Au départ, je n'avais pas l'impression que c'était une passion. J'avais plus une espèce de curiosité pour les relations amoureuses et tout ça parce que justement, j'étais en Angleterre à cette époque là. Et les anglais ont, comme les américains, cette culture du dating qui nous est complètement étrangère à nous, pauvres français. Et du coup, je comprenais pas, je comprenais pas comment ça fonctionnait. Je ne comprenais pas comment tu pouvais voir quelqu'un depuis plusieurs semaines, mais pas être ensemble. Tu vois?

 

J'ai commencé à lire sur le sujet et ça m'a fait réfléchir sur mes relations précédentes et à partir de là, ça a été un effet boule de neige et j'ai appris énormément de choses. Je me suis dit que ce serait trop bête que soit que pour moi, et petit à petit, le podcast s'est dessiné comme ça et je suis hyper contente de ce que c'est devenu. Et dans les premiers épisodes que j'ai enregistré, tout de suite les gens que j'enregistrais ont commencé à me dire "ça m'a fait du bien de te parler".

 

Et c'est à ce moment là que j'ai vu ce côté thérapeutique. Pour ce qui est raconté, pas que pour moi, de par le fait de le raconter du début à la fin et de se souvenir à nouveau de tous les petits détails. Ils se disent "ah oui, effectivement, j'y avais pas songé comme ça. Mais oui, il y avait un problème". Mais oui, j'ai pris conscience de plein de trucs en écoutant les autres parce que même si leurs histoires, elles ont rien à voir avec des trucs que j'ai pu vivre, il y a toujours un élément qui fait écho.

 

C'est plus facile de venir à une réalisation sur ce que tu fais ou ce que tu es quand tu écoutes d'autres gens en parler, plutôt que quand on te dit "eh meuf, fais gaffe, t'es vraiment jalouse, c'est insupportable". Et oui, je pense que c'est vraiment quand j'ai commencé les premiers enregistrements que je me suis dit : ouah, ça, c'est... L'amour, c'est un vrai sujet, c'est passionnant, et peu importe le nombre de personnes que je vais rencontrer et qui vont me raconter leur histoire, ce sera toujours quelque chose de différent.
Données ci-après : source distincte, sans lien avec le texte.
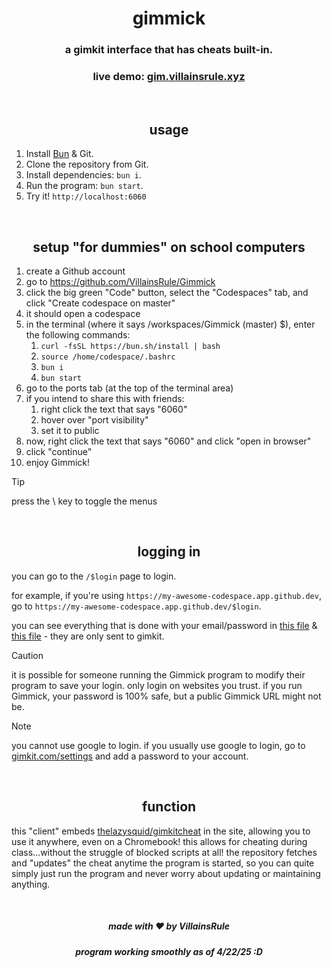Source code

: <div align="center">
    <h1>gimmick</h1>
    <h3>a gimkit interface that has cheats built-in.</h3>
    <h3>live demo: <a href='https://gim.villainsrule.xyz'>gim.villainsrule.xyz</a></h3>
    <br>
    <h2>usage</h2>
</div>

1. Install [Bun](https://bun.sh) & Git.
2. Clone the repository from Git.
3. Install dependencies: `bun i`.
4. Run the program: `bun start`.
5. Try it! `http://localhost:6060`

<br>
<h2 align="center">setup "for dummies" on school computers</h2>

1. create a Github account
2. go to https://github.com/VillainsRule/Gimmick
3. click the big green "Code" button, select the "Codespaces" tab, and click "Create codespace on master"
4. it should open a codespace
5. in the terminal (where it says /workspaces/Gimmick (master) $), enter the following commands:
   1. `curl -fsSL https://bun.sh/install | bash`
   2. `source /home/codespace/.bashrc`
   3. `bun i`
   4. `bun start`
6. go to the ports tab (at the top of the terminal area)
7. if you intend to share this with friends:
   1. right click the text that says "6060"
   2. hover over "port visibility"
   3. set it to public
8. now, right click the text that says "6060" and click "open in browser"
9. click "continue"
10. enjoy Gimmick!

> [!TIP]
> press the \ key to toggle the menus

<br>
<h2 align="center">logging in</h2>

you can go to the `/$login` page to login.

for example, if you're using `https://my-awesome-codespace.app.github.dev`, go to `https://my-awesome-codespace.app.github.dev/$login`.

you can see everything that is done with your email/password in [this file](./src/routes/login.html) & [this file](./src/routes/login.js) - they are only sent to gimkit.

> [!CAUTION]
> it is possible for someone running the Gimmick program to modify their program to save your login. only login on websites you trust. if you run Gimmick, your password is 100% safe, but a public Gimmick URL might not be.

> [!NOTE]
> you cannot use google to login. if you usually use google to login, go to [gimkit.com/settings](https://gimkit.com/settings) and add a password to your account.

<br>
<h2 align="center">function</h2>

this "client" embeds [thelazysquid/gimkitcheat](https://github.com/TheLazySquid/GimkitCheat) in the site, allowing you to use it anywhere, even on a Chromebook! this allows for cheating during class...without the struggle of blocked scripts at all! the repository fetches and "updates" the cheat anytime the program is started, so you can quite simply just run the program and never worry about updating or maintaining anything.

<br>
<h5 align="center">made with ❤️ by <b>VillainsRule</b></h5>
<h5 align="center">program working smoothly as of 4/22/25 :D</h5>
C'est fou. Que ce soit aussi vaste, que ce soit aussi personnel et en même temps, aussi universel. Tu vois, je pense que c'est pour ça que j'ai envie de continuer.

 

Je plaisante souvent en disant que quand je trouverai un mec, ce sera la fin d'Il faut qu'on parle, mais je pense même pas en fait. Je pense que peut-être un jour, ça me soûlera de produire ce podcast. Mais je trouverai toujours des moyens de parler de l'amour sous une forme ou sous une autre.